WORK ORDER -
Every record is to be printed exactly as written; pictures are to be omitted.

LISTED ENTRIES -
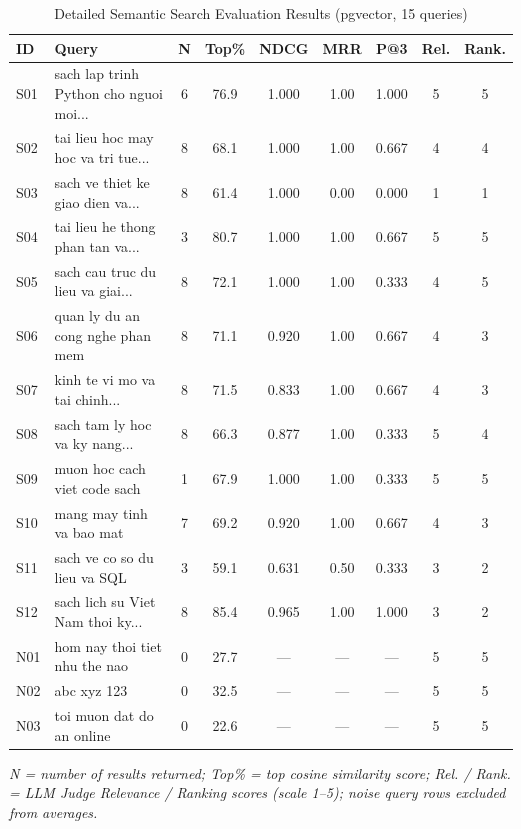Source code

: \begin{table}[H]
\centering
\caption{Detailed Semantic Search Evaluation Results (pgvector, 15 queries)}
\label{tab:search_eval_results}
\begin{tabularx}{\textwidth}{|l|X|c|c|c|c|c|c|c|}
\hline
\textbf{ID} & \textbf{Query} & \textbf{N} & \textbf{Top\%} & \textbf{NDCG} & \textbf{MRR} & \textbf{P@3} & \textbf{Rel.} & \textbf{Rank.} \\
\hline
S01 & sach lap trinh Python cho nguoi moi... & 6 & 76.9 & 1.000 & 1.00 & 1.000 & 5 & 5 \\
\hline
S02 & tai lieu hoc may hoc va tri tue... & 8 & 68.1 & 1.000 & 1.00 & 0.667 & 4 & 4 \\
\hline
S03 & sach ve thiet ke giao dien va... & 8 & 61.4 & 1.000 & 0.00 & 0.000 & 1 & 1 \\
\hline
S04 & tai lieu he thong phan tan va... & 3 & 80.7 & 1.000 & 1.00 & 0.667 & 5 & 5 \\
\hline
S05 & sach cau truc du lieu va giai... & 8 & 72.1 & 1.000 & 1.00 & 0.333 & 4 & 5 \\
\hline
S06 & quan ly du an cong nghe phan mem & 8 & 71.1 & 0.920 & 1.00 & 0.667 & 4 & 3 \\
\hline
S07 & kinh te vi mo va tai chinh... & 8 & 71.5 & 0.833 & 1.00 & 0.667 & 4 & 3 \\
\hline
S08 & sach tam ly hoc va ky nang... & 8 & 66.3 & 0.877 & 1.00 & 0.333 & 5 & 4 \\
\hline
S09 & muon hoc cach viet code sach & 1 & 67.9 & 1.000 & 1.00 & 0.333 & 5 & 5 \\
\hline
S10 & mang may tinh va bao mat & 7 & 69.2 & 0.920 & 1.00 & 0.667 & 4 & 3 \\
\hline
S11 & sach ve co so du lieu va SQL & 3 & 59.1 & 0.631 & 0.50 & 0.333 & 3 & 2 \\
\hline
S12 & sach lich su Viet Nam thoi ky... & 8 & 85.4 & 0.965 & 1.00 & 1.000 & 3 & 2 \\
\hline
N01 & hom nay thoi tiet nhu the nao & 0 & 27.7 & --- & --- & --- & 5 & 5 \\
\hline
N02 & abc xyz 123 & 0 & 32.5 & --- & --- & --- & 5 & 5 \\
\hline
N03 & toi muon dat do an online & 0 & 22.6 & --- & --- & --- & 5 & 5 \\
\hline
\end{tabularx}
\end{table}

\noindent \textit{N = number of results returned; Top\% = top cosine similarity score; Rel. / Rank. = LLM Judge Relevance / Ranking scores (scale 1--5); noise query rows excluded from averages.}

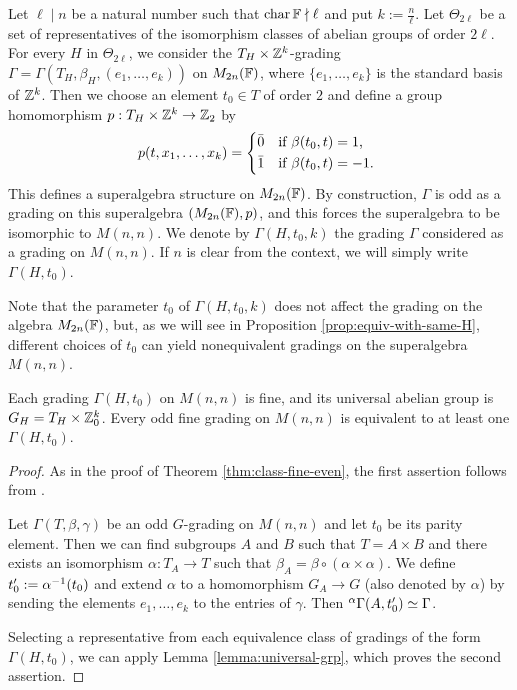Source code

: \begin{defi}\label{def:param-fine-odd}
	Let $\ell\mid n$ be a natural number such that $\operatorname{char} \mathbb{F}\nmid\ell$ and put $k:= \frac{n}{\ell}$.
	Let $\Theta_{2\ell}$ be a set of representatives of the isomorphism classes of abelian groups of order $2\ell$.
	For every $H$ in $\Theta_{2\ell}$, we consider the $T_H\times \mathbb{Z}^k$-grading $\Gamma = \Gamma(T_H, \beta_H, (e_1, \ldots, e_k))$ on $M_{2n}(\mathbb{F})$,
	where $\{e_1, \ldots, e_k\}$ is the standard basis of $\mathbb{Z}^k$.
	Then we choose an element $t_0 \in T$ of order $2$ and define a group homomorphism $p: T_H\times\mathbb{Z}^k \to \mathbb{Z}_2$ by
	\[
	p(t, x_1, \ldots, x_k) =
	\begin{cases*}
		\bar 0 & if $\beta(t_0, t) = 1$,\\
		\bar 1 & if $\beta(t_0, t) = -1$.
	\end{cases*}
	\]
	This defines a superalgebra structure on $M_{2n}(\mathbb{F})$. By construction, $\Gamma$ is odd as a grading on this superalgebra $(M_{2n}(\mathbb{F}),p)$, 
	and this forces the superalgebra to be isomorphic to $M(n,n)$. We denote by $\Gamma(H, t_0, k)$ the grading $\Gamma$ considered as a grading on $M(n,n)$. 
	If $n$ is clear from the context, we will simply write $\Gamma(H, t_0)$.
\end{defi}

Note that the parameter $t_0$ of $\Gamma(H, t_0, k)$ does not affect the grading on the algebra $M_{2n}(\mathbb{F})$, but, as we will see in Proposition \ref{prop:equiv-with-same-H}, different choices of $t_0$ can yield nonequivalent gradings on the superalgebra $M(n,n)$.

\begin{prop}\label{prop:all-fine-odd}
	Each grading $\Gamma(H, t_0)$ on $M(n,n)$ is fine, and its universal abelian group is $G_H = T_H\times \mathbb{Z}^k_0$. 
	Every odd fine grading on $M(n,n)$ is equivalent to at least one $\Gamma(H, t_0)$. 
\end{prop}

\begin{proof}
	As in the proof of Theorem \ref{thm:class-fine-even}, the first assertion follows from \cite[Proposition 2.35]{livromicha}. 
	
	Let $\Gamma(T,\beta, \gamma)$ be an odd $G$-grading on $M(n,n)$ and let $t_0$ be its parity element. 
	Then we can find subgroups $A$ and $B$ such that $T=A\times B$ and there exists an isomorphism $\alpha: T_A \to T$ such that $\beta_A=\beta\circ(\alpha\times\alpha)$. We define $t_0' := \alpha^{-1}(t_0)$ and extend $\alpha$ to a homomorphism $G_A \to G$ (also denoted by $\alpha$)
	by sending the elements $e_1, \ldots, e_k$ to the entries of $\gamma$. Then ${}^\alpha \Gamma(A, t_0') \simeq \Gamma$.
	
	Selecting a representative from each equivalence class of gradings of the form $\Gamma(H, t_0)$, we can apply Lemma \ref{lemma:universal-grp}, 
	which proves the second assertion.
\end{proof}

SOLUTION FOR THIS TASK -
Source code

: \begin{table}[H]
\centering
\caption{Detailed Semantic Search Evaluation Results (pgvector, 15 queries)}
\label{tab:search_eval_results}
\begin{tabularx}{\textwidth}{|l|X|c|c|c|c|c|c|c|}
\hline
\textbf{ID} & \textbf{Query} & \textbf{N} & \textbf{Top\%} & \textbf{NDCG} & \textbf{MRR} & \textbf{P@3} & \textbf{Rel.} & \textbf{Rank.} \\
\hline
S01 & sach lap trinh Python cho nguoi moi... & 6 & 76.9 & 1.000 & 1.00 & 1.000 & 5 & 5 \\
\hline
S02 & tai lieu hoc may hoc va tri tue... & 8 & 68.1 & 1.000 & 1.00 & 0.667 & 4 & 4 \\
\hline
S03 & sach ve thiet ke giao dien va... & 8 & 61.4 & 1.000 & 0.00 & 0.000 & 1 & 1 \\
\hline
S04 & tai lieu he thong phan tan va... & 3 & 80.7 & 1.000 & 1.00 & 0.667 & 5 & 5 \\
\hline
S05 & sach cau truc du lieu va giai... & 8 & 72.1 & 1.000 & 1.00 & 0.333 & 4 & 5 \\
\hline
S06 & quan ly du an cong nghe phan mem & 8 & 71.1 & 0.920 & 1.00 & 0.667 & 4 & 3 \\
\hline
S07 & kinh te vi mo va tai chinh... & 8 & 71.5 & 0.833 & 1.00 & 0.667 & 4 & 3 \\
\hline
S08 & sach tam ly hoc va ky nang... & 8 & 66.3 & 0.877 & 1.00 & 0.333 & 5 & 4 \\
\hline
S09 & muon hoc cach viet code sach & 1 & 67.9 & 1.000 & 1.00 & 0.333 & 5 & 5 \\
\hline
S10 & mang may tinh va bao mat & 7 & 69.2 & 0.920 & 1.00 & 0.667 & 4 & 3 \\
\hline
S11 & sach ve co so du lieu va SQL & 3 & 59.1 & 0.631 & 0.50 & 0.333 & 3 & 2 \\
\hline
S12 & sach lich su Viet Nam thoi ky... & 8 & 85.4 & 0.965 & 1.00 & 1.000 & 3 & 2 \\
\hline
N01 & hom nay thoi tiet nhu the nao & 0 & 27.7 & --- & --- & --- & 5 & 5 \\
\hline
N02 & abc xyz 123 & 0 & 32.5 & --- & --- & --- & 5 & 5 \\
\hline
N03 & toi muon dat do an online & 0 & 22.6 & --- & --- & --- & 5 & 5 \\
\hline
\end{tabularx}
\end{table}

\noindent \textit{N = number of results returned; Top\% = top cosine similarity score; Rel. / Rank. = LLM Judge Relevance / Ranking scores (scale 1--5); noise query rows excluded from averages.}

Source code

: \begin{defi}\label{def:param-fine-odd}
	Let $\ell\mid n$ be a natural number such that $\operatorname{char} \mathbb{F}\nmid\ell$ and put $k:= \frac{n}{\ell}$.
	Let $\Theta_{2\ell}$ be a set of representatives of the isomorphism classes of abelian groups of order $2\ell$.
	For every $H$ in $\Theta_{2\ell}$, we consider the $T_H\times \mathbb{Z}^k$-grading $\Gamma = \Gamma(T_H, \beta_H, (e_1, \ldots, e_k))$ on $M_{2n}(\mathbb{F})$,
	where $\{e_1, \ldots, e_k\}$ is the standard basis of $\mathbb{Z}^k$.
	Then we choose an element $t_0 \in T$ of order $2$ and define a group homomorphism $p: T_H\times\mathbb{Z}^k \to \mathbb{Z}_2$ by
	\[
	p(t, x_1, \ldots, x_k) =
	\begin{cases*}
		\bar 0 & if $\beta(t_0, t) = 1$,\\
		\bar 1 & if $\beta(t_0, t) = -1$.
	\end{cases*}
	\]
	This defines a superalgebra structure on $M_{2n}(\mathbb{F})$. By construction, $\Gamma$ is odd as a grading on this superalgebra $(M_{2n}(\mathbb{F}),p)$, 
	and this forces the superalgebra to be isomorphic to $M(n,n)$. We denote by $\Gamma(H, t_0, k)$ the grading $\Gamma$ considered as a grading on $M(n,n)$. 
	If $n$ is clear from the context, we will simply write $\Gamma(H, t_0)$.
\end{defi}

Note that the parameter $t_0$ of $\Gamma(H, t_0, k)$ does not affect the grading on the algebra $M_{2n}(\mathbb{F})$, but, as we will see in Proposition \ref{prop:equiv-with-same-H}, different choices of $t_0$ can yield nonequivalent gradings on the superalgebra $M(n,n)$.

\begin{prop}\label{prop:all-fine-odd}
	Each grading $\Gamma(H, t_0)$ on $M(n,n)$ is fine, and its universal abelian group is $G_H = T_H\times \mathbb{Z}^k_0$. 
	Every odd fine grading on $M(n,n)$ is equivalent to at least one $\Gamma(H, t_0)$. 
\end{prop}

\begin{proof}
	As in the proof of Theorem \ref{thm:class-fine-even}, the first assertion follows from \cite[Proposition 2.35]{livromicha}. 
	
	Let $\Gamma(T,\beta, \gamma)$ be an odd $G$-grading on $M(n,n)$ and let $t_0$ be its parity element. 
	Then we can find subgroups $A$ and $B$ such that $T=A\times B$ and there exists an isomorphism $\alpha: T_A \to T$ such that $\beta_A=\beta\circ(\alpha\times\alpha)$. We define $t_0' := \alpha^{-1}(t_0)$ and extend $\alpha$ to a homomorphism $G_A \to G$ (also denoted by $\alpha$)
	by sending the elements $e_1, \ldots, e_k$ to the entries of $\gamma$. Then ${}^\alpha \Gamma(A, t_0') \simeq \Gamma$.
	
	Selecting a representative from each equivalence class of gradings of the form $\Gamma(H, t_0)$, we can apply Lemma \ref{lemma:universal-grp}, 
	which proves the second assertion.
\end{proof}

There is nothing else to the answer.